High-capacity Ca2+ Binding of Human Skeletal Calsequestrin

Calsequestrin, the major calcium storage protein in both cardiac and skeletal muscle, binds large amounts of Ca2+ in the sarcoplasmic reticulum and releases them during muscle contraction. For the first time, the crystal structures of Ca2+ complexes for both human (hCASQ1) and rabbit (rCASQ1) skeletal calsequestrin were determined, clearly defining their Ca2+ sequestration capabilities through resolution of high- and low-affinity Ca2+-binding sites. rCASQ1 crystallized in low CaCl2 buffer reveals three high-affinity Ca2+ sites with trigonal bipyramidal, octahedral, and pentagonal bipyramidal coordination geometries, along with three low-affinity Ca2+ sites. hCASQ1 crystallized in high CaCl2 shows 15 Ca2+ ions, including the six Ca2+ ions in rCASQ1. Most of the low-affinity sites, some of which are μ-carboxylate-bridged, are established by the rotation of dimer interfaces, indicating cooperative Ca2+ binding that is consistent with our atomic absorption spectroscopic data.
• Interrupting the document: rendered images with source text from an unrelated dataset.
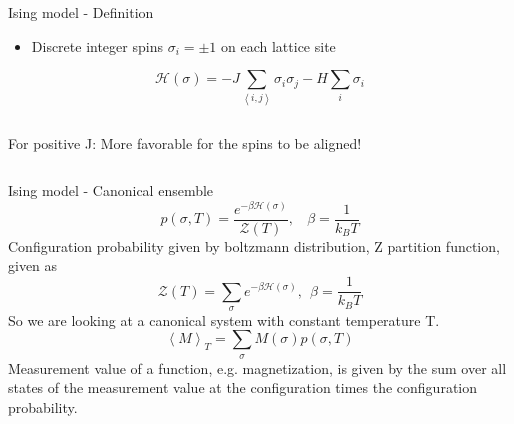 \documentclass[]{beamer}
\begin{document}
\begin{frame}{Ising model - Definition}
\begin{itemize}
	 {Lattice with \(N\) sites.}
\item<2-> Discrete integer spins \( \sigma_i = \pm 1 \) on each lattice site
\end{itemize}
\pause[3]
\[ \mathscr{H}(\sigma) = -J \sum\limits_{\left< i, j \right>} \sigma_i \sigma_j - H \sum\limits_i \sigma_i \]

\begin{columns}[c]
	\pause
	\def\svgwidth{.5\textwidth}
	\centering
	
	\pause
	\def\svgwidth{.5\textwidth}
	\centering
	
		 {For positive J: More favorable for the spins to be aligned!}
\end{columns}
\end{frame}

\begin{frame}{Ising model - Canonical ensemble}
\pause
\[ p(\sigma, T) = \frac{e^{-\beta \mathscr{H}(\sigma)}}{\mathscr{Z}(T)}, \ \ \ \ \beta=\frac{1}{k_B T}\]
	 {Configuration probability given by boltzmann distribution, Z partition function, given as \[ \mathscr{Z}(T) = \sum_\sigma e^{-\beta \mathscr{H}(\sigma)},\ \ \beta = \frac{1}{k_B T} \]}
	 {So we are looking at a canonical system with constant temperature T.}
\pause
\[ \left< M \right>_T = \sum_\sigma M(\sigma)p(\sigma,T) \]
	 {Measurement value of a function, e.g. magnetization, is given by the sum over all states of the measurement value at the configuration times the configuration probability.}
\end{frame}
\end{document}
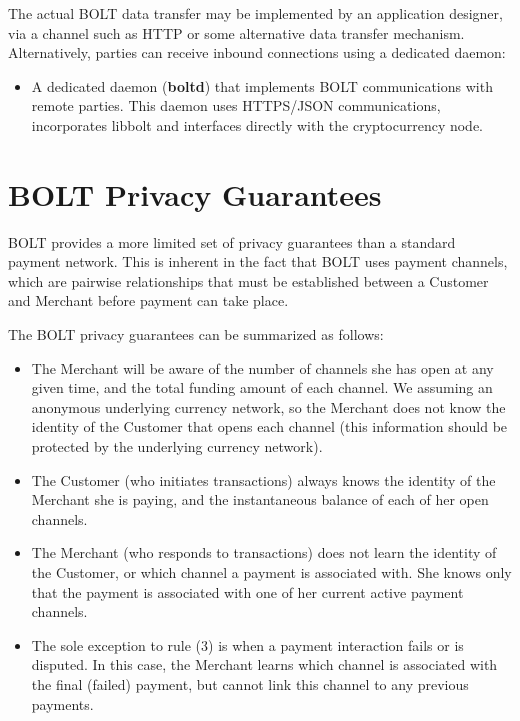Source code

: \documentclass[11pt]{report}
\begin{document}
The actual BOLT data transfer may be implemented by an application designer, via a channel such as HTTP or some alternative data transfer mechanism. Alternatively, parties can receive inbound connections using a dedicated daemon:

\begin{itemize}
\item A dedicated daemon ({\bf boltd}) that implements BOLT communications with remote parties. This daemon uses HTTPS/JSON communications, incorporates libbolt and interfaces directly with the cryptocurrency node.
\end{itemize}

\section{BOLT Privacy Guarantees}
\label{sec:privacy}

BOLT provides a more limited set of privacy guarantees than a standard payment network. This is inherent in the fact that BOLT uses payment channels, which are pairwise relationships that must be established between a Customer and Merchant before payment can take place.

The BOLT privacy guarantees can be summarized as follows:
\begin{itemize}
\item The Merchant will be aware of the number of channels she has open at any given time, and the total funding amount of each channel. We assuming an anonymous underlying currency network, so the Merchant does not know the identity of the Customer that opens each channel (this information should be protected by the underlying currency network).
\item The Customer (who initiates transactions) always knows the identity of the Merchant she is paying, and the instantaneous balance of each of her open channels.
\item The Merchant (who responds to transactions) does not learn the identity of the Customer, or which channel a payment is associated with. She knows only that the payment is associated with one of her current active payment channels.
\item The sole exception to rule (3) is when a payment interaction fails or is disputed. In this case, the Merchant learns which channel is associated with the final (failed) payment, but cannot link this channel to any previous payments. 
\end{itemize}
\end{document}
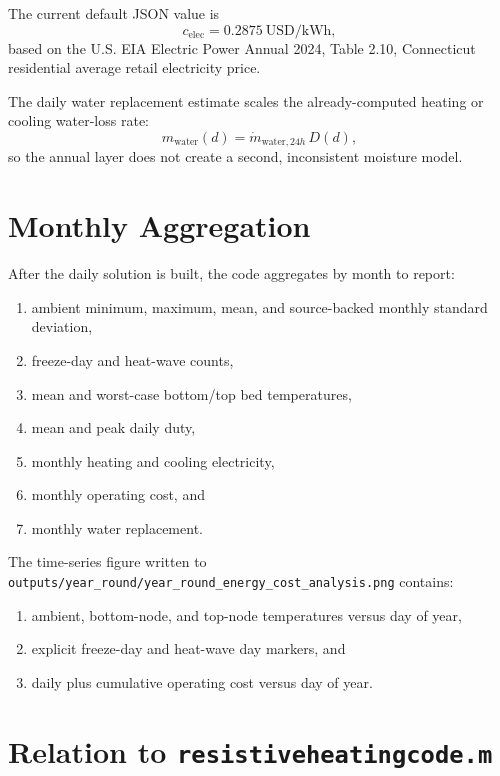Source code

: \documentclass{article}
\begin{document}
The current default JSON value is
\begin{equation}
c_{\mathrm{elec}} = 0.2875 \ \mathrm{USD/kWh},
\end{equation}
based on the U.S. EIA Electric Power Annual 2024, Table 2.10, Connecticut
residential average retail electricity price.

The daily water replacement estimate scales the already-computed heating or
cooling water-loss rate:
\begin{equation}
m_{\mathrm{water}}(d)
=
\dot{m}_{\mathrm{water},24h}\,D(d),
\end{equation}
so the annual layer does not create a second, inconsistent moisture model.

\section{Monthly Aggregation}

After the daily solution is built, the code aggregates by month to report:
\begin{enumerate}
\item ambient minimum, maximum, mean, and source-backed monthly standard
deviation,
\item freeze-day and heat-wave counts,
\item mean and worst-case bottom/top bed temperatures,
\item mean and peak daily duty,
\item monthly heating and cooling electricity,
\item monthly operating cost, and
\item monthly water replacement.
\end{enumerate}

The time-series figure written to
\texttt{outputs/year\_round/year\_round\_energy\_cost\_analysis.png}
contains:
\begin{enumerate}
\item ambient, bottom-node, and top-node temperatures versus day of year,
\item explicit freeze-day and heat-wave day markers, and
\item daily plus cumulative operating cost versus day of year.
\end{enumerate}

\section{Relation to \texttt{resistiveheatingcode.m}}
\end{document}
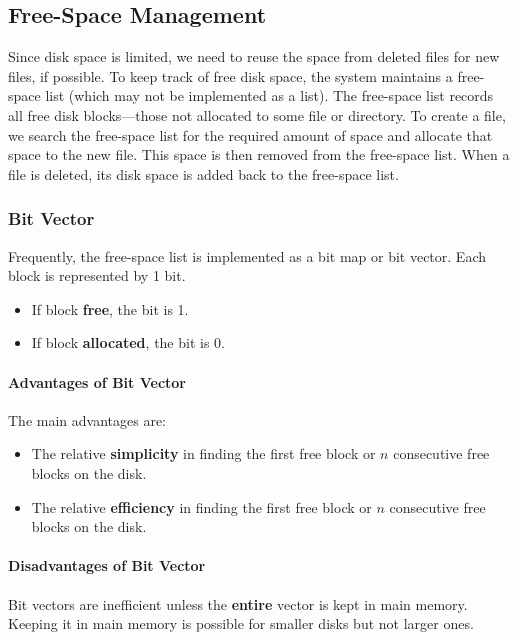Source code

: \subsection{Free-Space Management}\label{subsec:Free_Space_Management}
Since disk space is limited, we need to reuse the space from deleted files for new files, if possible.
To keep track of free disk space, the system maintains a free-space list (which may not be implemented as a list).
The free-space list records all free disk blocks—those not allocated to some file or directory.
To create a file, we search the free-space list for the required amount of space and allocate that space to the new file.
This space is then removed from the free-space list.
When a file is deleted, its disk space is added back to the free-space list.

\subsubsection{Bit Vector}\label{subsubsec:Free_Space_Bit_Vector}
Frequently, the free-space list is implemented as a bit map or bit vector.
Each block is represented by 1 bit.
\begin{itemize}[noitemsep]
\item If block \textbf{free}, the bit is 1.
\item If block \textbf{allocated}, the bit is 0.
\end{itemize}

\paragraph{Advantages of Bit Vector}\label{par:Free_Space_Bit_Vector_Advantages}
The main advantages are:
\begin{itemize}[noitemsep]
\item The relative \textbf{simplicity} in finding the first free block or $n$ consecutive free blocks on the disk.
\item The relative \textbf{efficiency} in finding the first free block or $n$ consecutive free blocks on the disk.
\end{itemize}

\paragraph{Disadvantages of Bit Vector}\label{par:Free_Space_Bit_Vector_Disadvantages}
Bit vectors are inefficient unless the \textbf{entire} vector is kept in main memory.
Keeping it in main memory is possible for smaller disks but not larger ones.

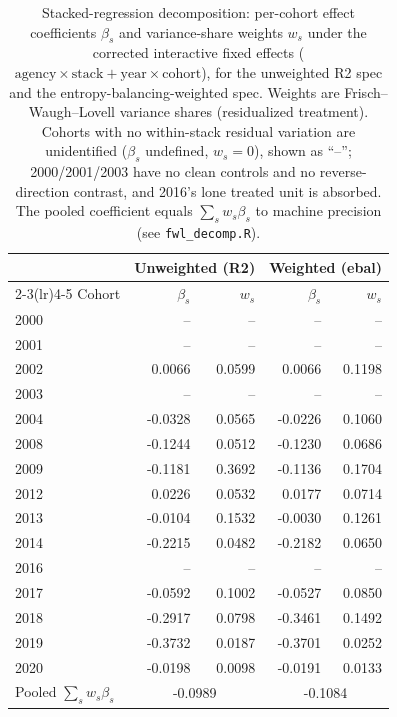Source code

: \begin{table}[t]\centering
\caption{Stacked-regression decomposition: per-cohort effect coefficients
$\beta_s$ and variance-share weights $w_s$ under the corrected interactive
fixed effects ($\text{agency}\times\text{stack}+\text{year}\times\text{cohort}$),
for the unweighted R2 spec and the entropy-balancing-weighted spec. Weights are
Frisch--Waugh--Lovell variance shares (residualized treatment). Cohorts with no
within-stack residual variation are unidentified ($\beta_s$ undefined, $w_s=0$),
shown as ``--''; 2000/2001/2003 have no clean controls and no reverse-direction
contrast, and 2016's lone treated unit is absorbed. The pooled coefficient equals
$\sum_s w_s\beta_s$ to machine precision (see \texttt{fwl\_decomp.R}).}
\label{tab:decomp}\label{tab:stack_decomp}
\begin{tabular}{lrrrr}
\toprule
& \multicolumn{2}{c}{Unweighted (R2)} & \multicolumn{2}{c}{Weighted (ebal)} \\
\cmidrule(lr){2-3}\cmidrule(lr){4-5}
Cohort & $\beta_s$ & $w_s$ & $\beta_s$ & $w_s$ \\
\midrule
2000 & -- & -- & -- & -- \\
2001 & -- & -- & -- & -- \\
2002 & 0.0066 & 0.0599 & 0.0066 & 0.1198 \\
2003 & -- & -- & -- & -- \\
2004 & -0.0328 & 0.0565 & -0.0226 & 0.1060 \\
2008 & -0.1244 & 0.0512 & -0.1230 & 0.0686 \\
2009 & -0.1181 & 0.3692 & -0.1136 & 0.1704 \\
2012 & 0.0226 & 0.0532 & 0.0177 & 0.0714 \\
2013 & -0.0104 & 0.1532 & -0.0030 & 0.1261 \\
2014 & -0.2215 & 0.0482 & -0.2182 & 0.0650 \\
2016 & -- & -- & -- & -- \\
2017 & -0.0592 & 0.1002 & -0.0527 & 0.0850 \\
2018 & -0.2917 & 0.0798 & -0.3461 & 0.1492 \\
2019 & -0.3732 & 0.0187 & -0.3701 & 0.0252 \\
2020 & -0.0198 & 0.0098 & -0.0191 & 0.0133 \\
\midrule
Pooled $\sum_s w_s\beta_s$ & \multicolumn{2}{c}{-0.0989} & \multicolumn{2}{c}{-0.1084} \\
\bottomrule
\end{tabular}
\end{table}
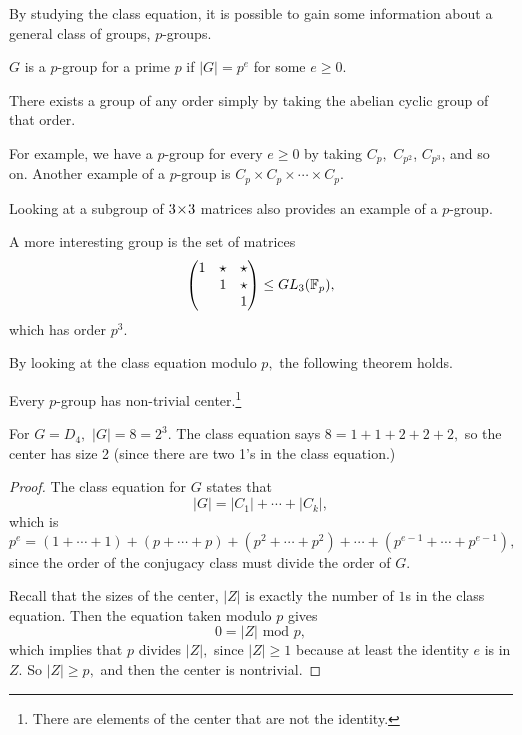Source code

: By studying the class equation, it is possible to gain some information about a general class of groups, $p$-groups.

\begin{definition}
$G$ is a $p$-group for a prime $p$ if $|G| = p^e$ for some $e \geq 0.$
\end{definition} 

There exists a group of any order simply by taking the abelian cyclic group of that order.
\begin{example}
For example, we have a $p$-group for every $e \geq 0$ by taking $C_p,$ $C_{p^{2}}$, $C_{p^3}$, and so on. Another example of a $p$-group is $C_p \times C_p \times \cdots \times C_p$.
\end{example}

Looking at a subgroup of $3 \hspace{0.05em}{\times}\hspace{0.05em} 3$ matrices also provides an example of a $p$-group.
\begin{example}
A more interesting group is the set of matrices
\[\begin{pmatrix}
1 & \star & \star \\
 & 1 & \star \\
 & & 1
\end{pmatrix} \leq GL_3(\mathbb F_p),\]
which has order $p^3.$
\end{example}

By looking at the class equation modulo $p,$ the following theorem holds.

\begin{theorem}
Every $p$-group has non-trivial center.\footnote{There are elements of the center that are not the identity.}
\end{theorem}

\begin{example}
For $G = D_4,$ $|G| = 8 = 2^3.$ The class equation says $8 = 1 + 1 + 2 + 2 + 2,$ so the center has size 2 (since there are two 1's in the class equation.) %
\end{example}

\begin{proof}
The class equation for $G$ states that 
\[
|G| = |C_1| + \cdots + |C_k|,
\]
which is 
\[
p^e = (1 + \cdots + 1) + (p + \cdots + p) + (p^2 + \cdots + p^2) + \cdots + (p^{e-1} + \cdots + p^{e-1}),
\]
since the order of the conjugacy class must divide the order of $G.$

Recall that the sizes of the center, $|Z|$ is exactly the number of $1$s in the class equation. Then the equation taken modulo $p$ gives 
\[
0 = |Z| \text{ mod } p,
\]
which implies that $p$ divides $|Z|,$ since $|Z| \geq 1$ because at least the identity $e$ is in $Z.$ So $|Z| \geq p,$ and then the center is nontrivial.
\end{proof}

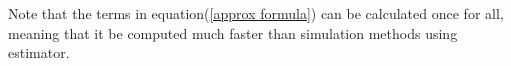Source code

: Note that the terms in equation(\eqref{approx formula}) can be calculated once for all, meaning that it be computed much faster than simulation methods using estimator.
On the basis of these findings, we propose a mechanism for the observed in vitro and in vivo dynamic high-capacity and low-affinity Ca2+-binding activity of calsequestrin. Background: Calsequestrin is a calcium storage/buffer protein within the sarcoplasmic reticulum and binds large amounts of Ca2+ in a unique manner. Results: The specific coordination, geometry, and cooperative effects of Ca2+ binding were determined. Conclusion: The oligomeric state of calsequestrin is directly related to high-capacity Ca2+ binding. Significance: This is the first report of specific Ca2+ coordination sites in calsequestrin and provides a pathological link to related disorders.